A democratic standing room only seating plan - like GA at a concert - meant we didn't see much of the clothes, but it did add a sense of occasion.

Beauty note
Chong Li of Stephen Marr salon explained backstage that the hair was about mimicking the movement of the drums and music - using a lot of O&M hairspray to create the crispy look. The models' black painted ears were courtesy of M.A.C.'s Kiekie Stanners.

Sell-out piece
The series showerproof jackets with double sleeves were interesting, practical - and cool.

- Zoe Walker


SHEN
Who
The debut Fashion Week show from Shen, the label of Mary-Ellen Prendergast.

What
A grown up collection of distinctly commercial pieces - think smart sheath dresses, loose tailoring and diaphanous silk chiffon.

We liked
The sensual, liquid feel of most of the clothes, with beautiful silks and loose silhouettes.

Not so much...
That opening: three models standing at the start of the runway, as a hair and makeup "team" making final touches. Zambesi opened up their backstage to show off the hardworking team last year - that was genius - this felt forced.

Sell-out piece
Not so much a sell-out but a definite stand out: any of the gold paisley pieces, in particular a dramatic bat-wing sleeved gown.

- Zoe Walker


NEW GENERATION
Who
A selection of New Zealand's emerging designers, Amber Whitecliffe, Desiree and Frances Jerard.

We liked
Whitecliffe presented a collection inspired by a summer in Portugal. The rich reds and smooth creams accessorised with large gold earrings and a ruby red flower behind the ear transported us to hot summer days.

Not so much...
"I'm inviting you to be brave with your fashion choices," Wendy Jerard's voice echoed over the runway as a video of her jumping off the Sky Tower played to launch her new label Frances Jerard. This was followed by a brave selection of sparkly pink tweeds, a confusing colour palette (think every colour under the sun) and predictable floral prints as models almost danced down the runway to Pharrell's Happy.

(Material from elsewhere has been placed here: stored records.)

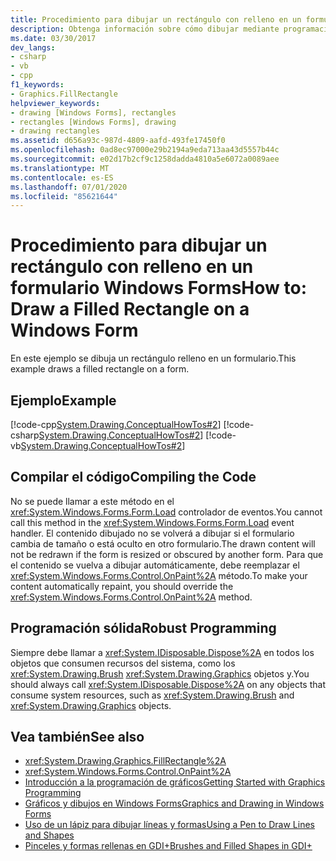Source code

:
 ```yaml
---
title: Procedimiento para dibujar un rectángulo con relleno en un formulario Windows Forms
description: Obtenga información sobre cómo dibujar mediante programación un rectángulo relleno en Windows Forms. Obtenga también información sobre cómo compilar el código.
ms.date: 03/30/2017
dev_langs:
- csharp
- vb
- cpp
f1_keywords:
- Graphics.FillRectangle
helpviewer_keywords:
- drawing [Windows Forms], rectangles
- rectangles [Windows Forms], drawing
- drawing rectangles
ms.assetid: d656a93c-987d-4809-aafd-493fe17450f0
ms.openlocfilehash: 0ad8ec97000e29b2194a9eda713aa43d5557b44c
ms.sourcegitcommit: e02d17b2cf9c1258dadda4810a5e6072a0089aee
ms.translationtype: MT
ms.contentlocale: es-ES
ms.lasthandoff: 07/01/2020
ms.locfileid: "85621644"
---
```

# <a name="how-to-draw-a-filled-rectangle-on-a-windows-form"></a><span data-ttu-id="a2d9c-104">Procedimiento para dibujar un rectángulo con relleno en un formulario Windows Forms</span><span class="sxs-lookup"><span data-stu-id="a2d9c-104">How to: Draw a Filled Rectangle on a Windows Form</span></span>
<span data-ttu-id="a2d9c-105">En este ejemplo se dibuja un rectángulo relleno en un formulario.</span><span class="sxs-lookup"><span data-stu-id="a2d9c-105">This example draws a filled rectangle on a form.</span></span>  
  
## <a name="example"></a><span data-ttu-id="a2d9c-106">Ejemplo</span><span class="sxs-lookup"><span data-stu-id="a2d9c-106">Example</span></span>  
 [!code-cpp[System.Drawing.ConceptualHowTos#2](~/samples/snippets/cpp/VS_Snippets_Winforms/System.Drawing.ConceptualHowTos/cpp/form1.cpp#2)]
 [!code-csharp[System.Drawing.ConceptualHowTos#2](~/samples/snippets/csharp/VS_Snippets_Winforms/System.Drawing.ConceptualHowTos/CS/form1.cs#2)]
 [!code-vb[System.Drawing.ConceptualHowTos#2](~/samples/snippets/visualbasic/VS_Snippets_Winforms/System.Drawing.ConceptualHowTos/VB/form1.vb#2)]  
  
## <a name="compiling-the-code"></a><span data-ttu-id="a2d9c-107">Compilar el código</span><span class="sxs-lookup"><span data-stu-id="a2d9c-107">Compiling the Code</span></span>  
 <span data-ttu-id="a2d9c-108">No se puede llamar a este método en el <xref:System.Windows.Forms.Form.Load> controlador de eventos.</span><span class="sxs-lookup"><span data-stu-id="a2d9c-108">You cannot call this method in the <xref:System.Windows.Forms.Form.Load> event handler.</span></span> <span data-ttu-id="a2d9c-109">El contenido dibujado no se volverá a dibujar si el formulario cambia de tamaño o está oculto en otro formulario.</span><span class="sxs-lookup"><span data-stu-id="a2d9c-109">The drawn content will not be redrawn if the form is resized or obscured by another form.</span></span> <span data-ttu-id="a2d9c-110">Para que el contenido se vuelva a dibujar automáticamente, debe reemplazar el <xref:System.Windows.Forms.Control.OnPaint%2A> método.</span><span class="sxs-lookup"><span data-stu-id="a2d9c-110">To make your content automatically repaint, you should override the <xref:System.Windows.Forms.Control.OnPaint%2A> method.</span></span>  
  
## <a name="robust-programming"></a><span data-ttu-id="a2d9c-111">Programación sólida</span><span class="sxs-lookup"><span data-stu-id="a2d9c-111">Robust Programming</span></span>  
 <span data-ttu-id="a2d9c-112">Siempre debe llamar a <xref:System.IDisposable.Dispose%2A> en todos los objetos que consumen recursos del sistema, como los <xref:System.Drawing.Brush> <xref:System.Drawing.Graphics> objetos y.</span><span class="sxs-lookup"><span data-stu-id="a2d9c-112">You should always call <xref:System.IDisposable.Dispose%2A> on any objects that consume system resources, such as <xref:System.Drawing.Brush> and <xref:System.Drawing.Graphics> objects.</span></span>  
  
## <a name="see-also"></a><span data-ttu-id="a2d9c-113">Vea también</span><span class="sxs-lookup"><span data-stu-id="a2d9c-113">See also</span></span>

- <xref:System.Drawing.Graphics.FillRectangle%2A>
- <xref:System.Windows.Forms.Control.OnPaint%2A>
- [<span data-ttu-id="a2d9c-114">Introducción a la programación de gráficos</span><span class="sxs-lookup"><span data-stu-id="a2d9c-114">Getting Started with Graphics Programming</span></span>](getting-started-with-graphics-programming.md)
- [<span data-ttu-id="a2d9c-115">Gráficos y dibujos en Windows Forms</span><span class="sxs-lookup"><span data-stu-id="a2d9c-115">Graphics and Drawing in Windows Forms</span></span>](graphics-and-drawing-in-windows-forms.md)
- [<span data-ttu-id="a2d9c-116">Uso de un lápiz para dibujar líneas y formas</span><span class="sxs-lookup"><span data-stu-id="a2d9c-116">Using a Pen to Draw Lines and Shapes</span></span>](using-a-pen-to-draw-lines-and-shapes.md)
- [<span data-ttu-id="a2d9c-117">Pinceles y formas rellenas en GDI+</span><span class="sxs-lookup"><span data-stu-id="a2d9c-117">Brushes and Filled Shapes in GDI+</span></span>](brushes-and-filled-shapes-in-gdi.md)
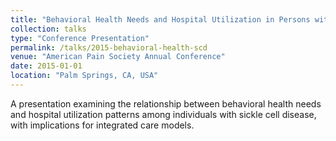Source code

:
 ```yaml
---
title: "Behavioral Health Needs and Hospital Utilization in Persons with Sickle Cell Disease"
collection: talks
type: "Conference Presentation"
permalink: /talks/2015-behavioral-health-scd
venue: "American Pain Society Annual Conference"
date: 2015-01-01
location: "Palm Springs, CA, USA"
---
```


A presentation examining the relationship between behavioral health needs and hospital utilization patterns among individuals with sickle cell disease, with implications for integrated care models.
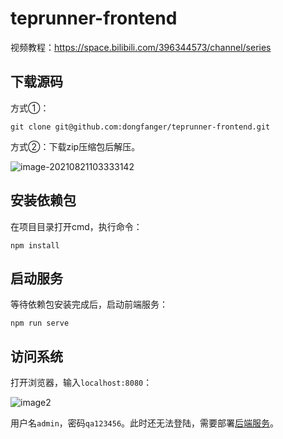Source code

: # teprunner-frontend

视频教程：https://space.bilibili.com/396344573/channel/series

## 下载源码

方式①：

```
git clone git@github.com:dongfanger/teprunner-frontend.git
```

方式②：下载zip压缩包后解压。

![image-20210821103333142](README/image-20210821103333142.png)

## 安装依赖包

在项目目录打开cmd，执行命令：

```
npm install
```

## 启动服务

等待依赖包安装完成后，启动前端服务：

```
npm run serve
```

## 访问系统

打开浏览器，输入`localhost:8080`：

![image2](README/image-20210306090248863.png)

用户名`admin`，密码`qa123456`。此时还无法登陆，需要部署[后端服务]()。
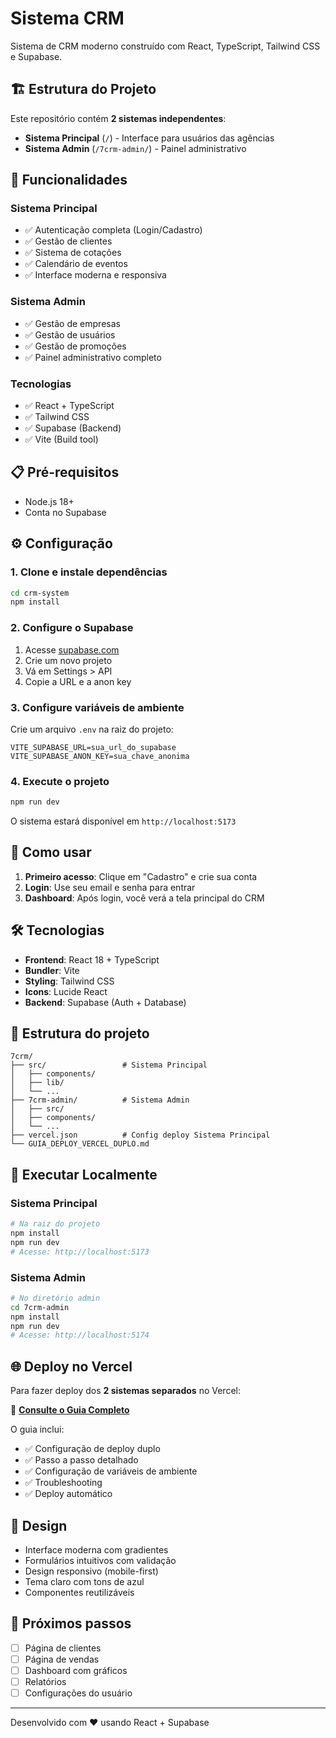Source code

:# Sistema CRM

Sistema de CRM moderno construído com React, TypeScript, Tailwind CSS e Supabase.

## 🏗️ Estrutura do Projeto

Este repositório contém **2 sistemas independentes**:

- **Sistema Principal** (`/`) - Interface para usuários das agências
- **Sistema Admin** (`/7crm-admin/`) - Painel administrativo

## 🚀 Funcionalidades

### Sistema Principal
- ✅ Autenticação completa (Login/Cadastro)
- ✅ Gestão de clientes
- ✅ Sistema de cotações
- ✅ Calendário de eventos
- ✅ Interface moderna e responsiva

### Sistema Admin
- ✅ Gestão de empresas
- ✅ Gestão de usuários
- ✅ Gestão de promoções
- ✅ Painel administrativo completo

### Tecnologias
- ✅ React + TypeScript
- ✅ Tailwind CSS
- ✅ Supabase (Backend)
- ✅ Vite (Build tool)

## 📋 Pré-requisitos

- Node.js 18+ 
- Conta no Supabase

## ⚙️ Configuração

### 1. Clone e instale dependências
```bash
cd crm-system
npm install
```

### 2. Configure o Supabase

1. Acesse [supabase.com](https://supabase.com)
2. Crie um novo projeto
3. Vá em Settings > API
4. Copie a URL e a anon key

### 3. Configure variáveis de ambiente

Crie um arquivo `.env` na raiz do projeto:
```env
VITE_SUPABASE_URL=sua_url_do_supabase
VITE_SUPABASE_ANON_KEY=sua_chave_anonima
```

### 4. Execute o projeto
```bash
npm run dev
```

O sistema estará disponível em `http://localhost:5173`

## 🎯 Como usar

1. **Primeiro acesso**: Clique em "Cadastro" e crie sua conta
2. **Login**: Use seu email e senha para entrar
3. **Dashboard**: Após login, você verá a tela principal do CRM

## 🛠️ Tecnologias

- **Frontend**: React 18 + TypeScript
- **Bundler**: Vite
- **Styling**: Tailwind CSS
- **Icons**: Lucide React
- **Backend**: Supabase (Auth + Database)

## 📁 Estrutura do projeto

```
7crm/
├── src/                 # Sistema Principal
│   ├── components/
│   ├── lib/
│   └── ...
├── 7crm-admin/          # Sistema Admin
│   ├── src/
│   ├── components/
│   └── ...
├── vercel.json          # Config deploy Sistema Principal
└── GUIA_DEPLOY_VERCEL_DUPLO.md
```

## 🚀 Executar Localmente

### Sistema Principal
```bash
# Na raiz do projeto
npm install
npm run dev
# Acesse: http://localhost:5173
```

### Sistema Admin
```bash
# No diretório admin
cd 7crm-admin
npm install
npm run dev
# Acesse: http://localhost:5174
```

## 🌐 Deploy no Vercel

Para fazer deploy dos **2 sistemas separados** no Vercel:

📖 **[Consulte o Guia Completo](./GUIA_DEPLOY_VERCEL_DUPLO.md)**

O guia inclui:
- ✅ Configuração de deploy duplo
- ✅ Passo a passo detalhado
- ✅ Configuração de variáveis de ambiente
- ✅ Troubleshooting
- ✅ Deploy automático

## 🎨 Design

- Interface moderna com gradientes
- Formulários intuitivos com validação
- Design responsivo (mobile-first)
- Tema claro com tons de azul
- Componentes reutilizáveis

## 🚀 Próximos passos

- [ ] Página de clientes
- [ ] Página de vendas
- [ ] Dashboard com gráficos
- [ ] Relatórios
- [ ] Configurações do usuário

---

Desenvolvido com ❤️ usando React + Supabase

Desiree's collection featured a predictable winter colour palette of classic black and grey with a small purple and blue colour injection, which left us feeling a little uninspired.

- Anna Lee


LELA JACOBS
Who
Lela Jacobs, a relatively new addition to the Fashion Week scene. Jacobs produces her pieces locally and fits the dark, grungey vibe Nom*d launched the day with; she credits childhood shopping trips to Nom*d's Christchurch store Plume as her first taste of fashion.

What
Post Dystopian, a dark - and at times light - layered collection which explored themes of sleep, future, and text.

We liked
Oversized knits, in dresses and vests, and the play on volume in charcoal cocoon coats. We also liked the androgynous feel, with boys and girls dressed in similar styles.

Not so much...
The sometimes too literal theme - screen printing the collection name onto pieces felt unnecessary.

The music
Monastic, medieval chants and lighter operatic tones for the lighter half of the show.

Beauty note
A sooty wash over the models face which fit the mood of the range, with cool slicked pigtail plaits on guys and girls.

- Fiona Ralph


SALASAI
Who
Designer Kirsha Whitcher's edgy 'Bones' collection for Salasai, inspired by the art of Jean-Michel Basquiat, and, rather fabulously, the polished-yet-eccentric ladies who buy it.

What
It's the first time the Perth-based designer has shown only womenswear and this was celebrated through the show, with a strong line-up of established models (Penny, Ngahuia, Avril and co.), Beyonce on the soundtrack, and powerful silhouettes.

We liked
A lot. But specifically, the Bones slogan on a striped pink tee, the signature bronze Basquiat print on dresses - ranging from pinafores to fit and flare, and cool leather biker pants.

We didn't like
The eye motif, although obviously a Basquiat reference, felt a little last season, when lots of local designers followed Kenzo's lead, reproducing this motif.

The music
Melodic piano riffs by Alexandre Desplat, building to pop and rock anthems from Beyonce and Radiohead, and finally, 50 Cent.

Beauty note
Simple and elegant chignons paired with minimal faces - apart from an eclectic nod to the art-lovers with yellow eyeshadow extending into the brows.

Trends spotted
The return of the rosette in oversize hydrangeas; more volume everywhere, and button-down collars.

Sell-out piece
The signature print dresses, and a gorgeous burgundy two-tone wrap dress.